Kristensen Frederik P B, Domazet Sidsel L, Nielsen Jens S, Stidsen Jacob V, Højlund Kurt, Beck-Nielsen Henning, Vestergaard Peter, Jessen Niels, Olsen Michael H, Hansen Torben, Brøns Charlotte, Vaag Allan, Sørensen Henrik T, Thomsen Reimar W
Department of Clinical Epidemiology, Aarhus University Hospital and Aarhus University, Aarhus, Denmark.
Steno Diabetes Center Odense, Odense University Hospital, Odense, Denmark.
Diabetologia. 2025 Mar;68(3):576-587. doi: 10.1007/s00125-024-06342-x. Epub 2024 Dec 11.
AIMS/HYPOTHESIS: A better understanding of the mechanisms underlying an elevated infection risk in individuals with type 2 diabetes is needed to guide risk stratification and prevention. We investigated the risk of infection in subgroups of individuals with type 2 diabetes according to indices of insulin sensitivity and beta cell function.
We classified 7265 individuals with recently diagnosed type 2 diabetes (median duration 1.4 years, IQR 0.5-2.9 years) into hyperinsulinaemic (high beta cell function [HOMA 2-beta-cell function, HOMA2-B], low insulin sensitivity [HOMA 2-insulin sensitivity, HOMA2-S]), classical (low HOMA2-B, low HOMA2-S) and insulinopenic (low HOMA2-B, high HOMA2-S) type 2 diabetes. Individuals were followed until first hospital-treated infection or first prescription for an anti-infective agent (community-treated infection). We used Cox regression analysis to estimate HRs adjusted for age, sex, index year, diabetes duration and treatment, lifestyle behaviours and comorbidities.

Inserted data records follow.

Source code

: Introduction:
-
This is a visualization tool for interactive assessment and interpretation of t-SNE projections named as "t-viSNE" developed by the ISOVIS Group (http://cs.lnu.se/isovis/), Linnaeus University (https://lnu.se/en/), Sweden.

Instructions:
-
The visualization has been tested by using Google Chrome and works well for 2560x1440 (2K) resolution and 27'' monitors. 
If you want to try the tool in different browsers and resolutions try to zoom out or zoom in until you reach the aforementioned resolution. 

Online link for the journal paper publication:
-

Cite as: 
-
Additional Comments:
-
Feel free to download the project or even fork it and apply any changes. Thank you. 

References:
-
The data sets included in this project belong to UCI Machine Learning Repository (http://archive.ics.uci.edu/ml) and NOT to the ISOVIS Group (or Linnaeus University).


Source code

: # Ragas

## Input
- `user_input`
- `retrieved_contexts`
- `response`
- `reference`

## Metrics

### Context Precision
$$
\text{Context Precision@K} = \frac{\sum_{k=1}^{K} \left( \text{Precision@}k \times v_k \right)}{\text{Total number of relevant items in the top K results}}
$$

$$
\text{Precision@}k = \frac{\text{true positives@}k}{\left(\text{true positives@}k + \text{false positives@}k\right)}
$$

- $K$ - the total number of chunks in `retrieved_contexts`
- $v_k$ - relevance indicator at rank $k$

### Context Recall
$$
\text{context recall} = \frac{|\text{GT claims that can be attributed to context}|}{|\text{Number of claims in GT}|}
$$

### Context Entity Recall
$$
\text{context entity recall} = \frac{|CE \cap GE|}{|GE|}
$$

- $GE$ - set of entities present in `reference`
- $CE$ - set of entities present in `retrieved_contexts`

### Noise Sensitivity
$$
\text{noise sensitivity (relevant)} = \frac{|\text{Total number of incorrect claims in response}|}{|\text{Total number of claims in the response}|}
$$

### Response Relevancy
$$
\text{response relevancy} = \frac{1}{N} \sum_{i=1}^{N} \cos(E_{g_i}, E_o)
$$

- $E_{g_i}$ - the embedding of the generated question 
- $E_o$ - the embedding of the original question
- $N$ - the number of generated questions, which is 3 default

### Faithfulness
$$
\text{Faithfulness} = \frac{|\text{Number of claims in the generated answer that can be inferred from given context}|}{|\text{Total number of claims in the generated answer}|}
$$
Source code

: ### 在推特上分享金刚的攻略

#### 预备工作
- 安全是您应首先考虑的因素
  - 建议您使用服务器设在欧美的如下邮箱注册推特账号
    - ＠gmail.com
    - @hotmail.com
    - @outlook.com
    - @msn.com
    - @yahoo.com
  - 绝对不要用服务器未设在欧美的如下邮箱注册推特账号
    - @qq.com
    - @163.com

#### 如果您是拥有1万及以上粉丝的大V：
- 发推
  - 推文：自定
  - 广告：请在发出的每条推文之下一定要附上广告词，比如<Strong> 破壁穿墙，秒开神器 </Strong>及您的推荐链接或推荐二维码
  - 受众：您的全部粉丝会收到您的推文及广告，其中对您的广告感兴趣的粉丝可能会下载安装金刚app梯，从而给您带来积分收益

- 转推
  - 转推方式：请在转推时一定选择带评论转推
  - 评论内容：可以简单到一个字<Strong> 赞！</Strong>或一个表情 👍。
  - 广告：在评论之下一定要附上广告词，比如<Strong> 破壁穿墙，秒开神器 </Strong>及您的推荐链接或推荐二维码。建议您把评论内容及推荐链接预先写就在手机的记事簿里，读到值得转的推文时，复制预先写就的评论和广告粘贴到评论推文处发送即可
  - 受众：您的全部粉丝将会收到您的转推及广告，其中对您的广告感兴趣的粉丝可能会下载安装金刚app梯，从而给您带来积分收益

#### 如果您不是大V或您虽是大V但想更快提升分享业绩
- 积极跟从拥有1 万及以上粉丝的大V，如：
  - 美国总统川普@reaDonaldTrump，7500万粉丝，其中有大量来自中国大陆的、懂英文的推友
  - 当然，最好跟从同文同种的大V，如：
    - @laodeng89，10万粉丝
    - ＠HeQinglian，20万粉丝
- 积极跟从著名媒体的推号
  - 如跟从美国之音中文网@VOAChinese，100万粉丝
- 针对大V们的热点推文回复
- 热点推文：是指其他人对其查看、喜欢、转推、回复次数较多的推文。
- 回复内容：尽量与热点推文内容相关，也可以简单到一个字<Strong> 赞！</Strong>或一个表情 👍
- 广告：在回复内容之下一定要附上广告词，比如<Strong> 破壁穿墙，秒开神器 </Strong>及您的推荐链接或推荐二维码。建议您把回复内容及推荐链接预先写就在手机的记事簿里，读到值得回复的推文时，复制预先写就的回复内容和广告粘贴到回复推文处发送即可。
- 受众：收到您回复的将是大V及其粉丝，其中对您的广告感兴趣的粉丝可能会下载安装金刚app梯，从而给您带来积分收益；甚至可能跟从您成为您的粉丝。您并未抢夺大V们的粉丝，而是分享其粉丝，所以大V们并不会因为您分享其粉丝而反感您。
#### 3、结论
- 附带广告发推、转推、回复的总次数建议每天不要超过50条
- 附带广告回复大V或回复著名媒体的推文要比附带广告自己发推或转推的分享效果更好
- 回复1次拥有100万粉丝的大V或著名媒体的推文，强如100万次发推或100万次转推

Among study participants, 28% had hyperinsulinaemic, 63% had classical and 9% had insulinopenic type 2 diabetes. The 10 year risks of hospital-treated infections were 42.3%, 36.8% and 31.0% in the three subgroups, respectively. Compared with the insulinopenic subgroup, adjusted HRs for hospital-treated infections were elevated for hyperinsulinaemic (1.38 [95% CI 1.16, 1.65]) and classical type 2 diabetes (1.20 [95% CI 1.02, 1.42]). The 10 year risks of community-treated infections were high in all three subgroups at 91.6%, 90.1% and 88.3%, respectively, corresponding to adjusted HRs of 1.20 (95% CI 1.08, 1.33) for the hyperinsulinaemic and 1.10 (95% CI 1.00, 1.21) for the classical subgroup. Infection risk in the hyperinsulinaemic subgroup decreased substantially when further adjusted for abdominal obesity, metabolic derangements and low-grade inflammation.

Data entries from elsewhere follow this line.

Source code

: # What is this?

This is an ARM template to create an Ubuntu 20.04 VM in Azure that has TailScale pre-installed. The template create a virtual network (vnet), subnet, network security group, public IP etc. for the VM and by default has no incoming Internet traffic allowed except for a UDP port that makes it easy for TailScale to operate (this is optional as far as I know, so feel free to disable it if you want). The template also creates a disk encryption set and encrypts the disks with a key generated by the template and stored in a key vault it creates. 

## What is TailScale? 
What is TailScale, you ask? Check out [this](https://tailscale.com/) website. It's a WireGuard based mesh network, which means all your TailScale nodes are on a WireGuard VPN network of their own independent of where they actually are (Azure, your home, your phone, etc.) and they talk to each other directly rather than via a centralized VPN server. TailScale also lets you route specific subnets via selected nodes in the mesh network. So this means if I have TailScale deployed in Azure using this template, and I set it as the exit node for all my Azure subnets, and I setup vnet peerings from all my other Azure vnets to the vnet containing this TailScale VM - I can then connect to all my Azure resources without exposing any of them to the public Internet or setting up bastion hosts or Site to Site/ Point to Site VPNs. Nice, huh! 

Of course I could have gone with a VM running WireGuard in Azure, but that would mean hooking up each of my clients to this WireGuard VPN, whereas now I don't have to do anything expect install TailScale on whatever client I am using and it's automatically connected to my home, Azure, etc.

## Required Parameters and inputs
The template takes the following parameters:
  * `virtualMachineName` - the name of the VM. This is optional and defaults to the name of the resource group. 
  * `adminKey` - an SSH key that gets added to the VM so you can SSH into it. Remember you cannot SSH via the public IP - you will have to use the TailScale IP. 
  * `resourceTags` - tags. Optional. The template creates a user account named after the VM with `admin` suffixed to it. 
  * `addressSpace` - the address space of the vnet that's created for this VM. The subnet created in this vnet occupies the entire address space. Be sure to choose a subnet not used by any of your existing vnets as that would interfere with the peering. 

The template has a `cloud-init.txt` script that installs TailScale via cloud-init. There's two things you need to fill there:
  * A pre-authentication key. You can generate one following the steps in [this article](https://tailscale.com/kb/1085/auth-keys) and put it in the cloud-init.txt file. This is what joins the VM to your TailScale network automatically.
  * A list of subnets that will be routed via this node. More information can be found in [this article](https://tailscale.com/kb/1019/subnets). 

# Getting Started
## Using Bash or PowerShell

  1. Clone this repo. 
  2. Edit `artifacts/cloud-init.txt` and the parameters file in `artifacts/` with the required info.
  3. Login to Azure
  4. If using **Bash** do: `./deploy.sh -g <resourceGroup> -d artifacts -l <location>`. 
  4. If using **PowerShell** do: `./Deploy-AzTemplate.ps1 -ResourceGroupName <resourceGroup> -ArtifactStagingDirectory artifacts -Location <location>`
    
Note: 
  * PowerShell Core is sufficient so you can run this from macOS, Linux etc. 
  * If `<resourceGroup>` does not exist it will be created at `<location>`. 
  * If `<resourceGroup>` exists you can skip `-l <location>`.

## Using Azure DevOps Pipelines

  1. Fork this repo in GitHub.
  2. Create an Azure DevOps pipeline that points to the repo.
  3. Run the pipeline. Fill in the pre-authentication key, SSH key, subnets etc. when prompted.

CONCLUSIONS/INTERPRETATION: The risk of severe infections is clearly elevated in individuals with type 2 diabetes characterised by a higher degree of insulin resistance/hyperinsulinaemia.

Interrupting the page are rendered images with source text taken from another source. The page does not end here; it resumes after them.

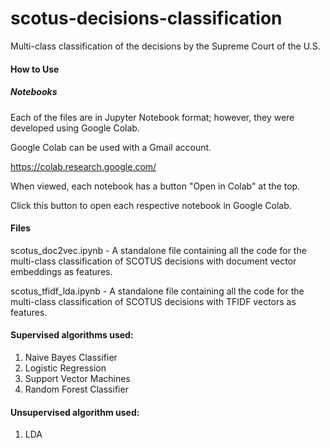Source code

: # scotus-decisions-classification
Multi-class classification of the decisions by the Supreme Court of the U.S.

#### How to Use

##### Notebooks

Each of the files are in Jupyter Notebook format; however, they were developed using Google Colab.

Google Colab can be used with a Gmail account.

https://colab.research.google.com/

When viewed, each notebook has a button "Open in Colab" at the top.

Click this button to open each respective notebook in Google Colab.

#### Files

scotus_doc2vec.ipynb - A standalone file containing all the code for the multi-class classification of SCOTUS decisions with document vector embeddings as features.

scotus_tfidf_lda.ipynb - A standalone file containing all the code for the multi-class classification of SCOTUS decisions with TFIDF vectors as features.

#### Supervised algorithms used:
1. Naive Bayes Classifier
2. Logistic Regression
3. Support Vector Machines
4. Random Forest Classifier

#### Unsupervised algorithm used:
1. LDA


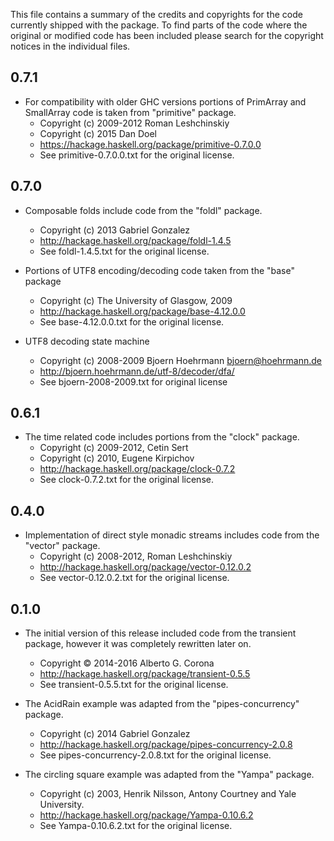 This file contains a summary of the credits and copyrights for the code
currently shipped with the package.  To find parts of the code where the
original or modified code has been included please search for the copyright
notices in the individual files.

## 0.7.1

* For compatibility with older GHC versions portions of PrimArray and
  SmallArray code is taken from "primitive" package.
  * Copyright (c) 2009-2012 Roman Leshchinskiy
  * Copyright (c) 2015 Dan Doel
  * https://hackage.haskell.org/package/primitive-0.7.0.0
  * See primitive-0.7.0.0.txt for the original license.

## 0.7.0

* Composable folds include code from the "foldl" package.
   * Copyright (c) 2013 Gabriel Gonzalez
   * http://hackage.haskell.org/package/foldl-1.4.5
   * See foldl-1.4.5.txt for the original license.

* Portions of UTF8 encoding/decoding code taken from the "base" package
  * Copyright (c) The University of Glasgow, 2009
  * http://hackage.haskell.org/package/base-4.12.0.0
  * See base-4.12.0.0.txt for the original license.

* UTF8 decoding state machine
  * Copyright (c) 2008-2009 Bjoern Hoehrmann <bjoern@hoehrmann.de>
  * http://bjoern.hoehrmann.de/utf-8/decoder/dfa/
  * See bjoern-2008-2009.txt for original license

## 0.6.1

* The time related code includes portions from the "clock" package.
   * Copyright (c) 2009-2012, Cetin Sert
   * Copyright (c) 2010, Eugene Kirpichov
   * http://hackage.haskell.org/package/clock-0.7.2
   * See clock-0.7.2.txt for the original license.

## 0.4.0

* Implementation of direct style monadic streams includes code from the
   "vector" package.
   * Copyright (c) 2008-2012, Roman Leshchinskiy
   * http://hackage.haskell.org/package/vector-0.12.0.2
   * See vector-0.12.0.2.txt for the original license.

## 0.1.0

* The initial version of this release included code from the transient
   package, however it was completely rewritten later on.
  * Copyright © 2014-2016 Alberto G. Corona
  * http://hackage.haskell.org/package/transient-0.5.5
  * See transient-0.5.5.txt for the original license.

* The AcidRain example was adapted from the "pipes-concurrency" package.
  * Copyright (c) 2014 Gabriel Gonzalez
  * http://hackage.haskell.org/package/pipes-concurrency-2.0.8
  * See pipes-concurrency-2.0.8.txt for the original license.

* The circling square example was adapted from the "Yampa" package.
  * Copyright (c) 2003, Henrik Nilsson, Antony Courtney and Yale University.
  * http://hackage.haskell.org/package/Yampa-0.10.6.2
  * See Yampa-0.10.6.2.txt for the original license.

目的/假设:为了指导风险分层和预防,需要更好地理解2型糖尿病患者感染风险升高的潜在机制。我们根据胰岛素敏感性和β细胞功能指标,研究了2型糖尿病亚组人群的感染风险。
我们将7265例新诊断的2型糖尿病患者(中位病程1.4年,四分位间距0.5 - 2.9年)分为高胰岛素血症型(高β细胞功能[稳态模型评估2 - β细胞功能,HOMA2 - B],低胰岛素敏感性[稳态模型评估2 - 胰岛素敏感性,HOMA2 - S])、经典型(低HOMA2 - B,低HOMA2 - S)和胰岛素缺乏型(低HOMA2 - B,高HOMA2 - S)2型糖尿病。对患者进行随访,直至首次因感染住院治疗或首次开具抗感染药物处方(社区治疗的感染)。我们使用Cox回归分析来估计经年龄、性别、索引年份、糖尿病病程和治疗、生活方式行为及合并症校正后的风险比(HR)。
在研究参与者中,28%为高胰岛素血症型,63%为经典型,9%为胰岛素缺乏型2型糖尿病。三个亚组中因感染住院治疗的10年风险分别为42.3%、36.8%和31.0%。与胰岛素缺乏型亚组相比,高胰岛素血症型(1.38[95%置信区间1.16,1.65])和经典型2型糖尿病(1.20[95%置信区间1.02,1.42])因感染住院治疗的校正后HR升高。三个亚组中社区治疗感染的10年风险均较高,分别为91.6%、90.1%和88.3%,高胰岛素血症型亚组的校正后HR为1.20(95%置信区间1.08,1.33),经典型亚组为1.10(95%置信区间1.00,1.21)。当进一步调整腹部肥胖、代谢紊乱和低度炎症后,高胰岛素血症型亚组的感染风险大幅降低。
结论/解读:以胰岛素抵抗/高胰岛素血症程度较高为特征的2型糖尿病患者发生严重感染的风险明显升高。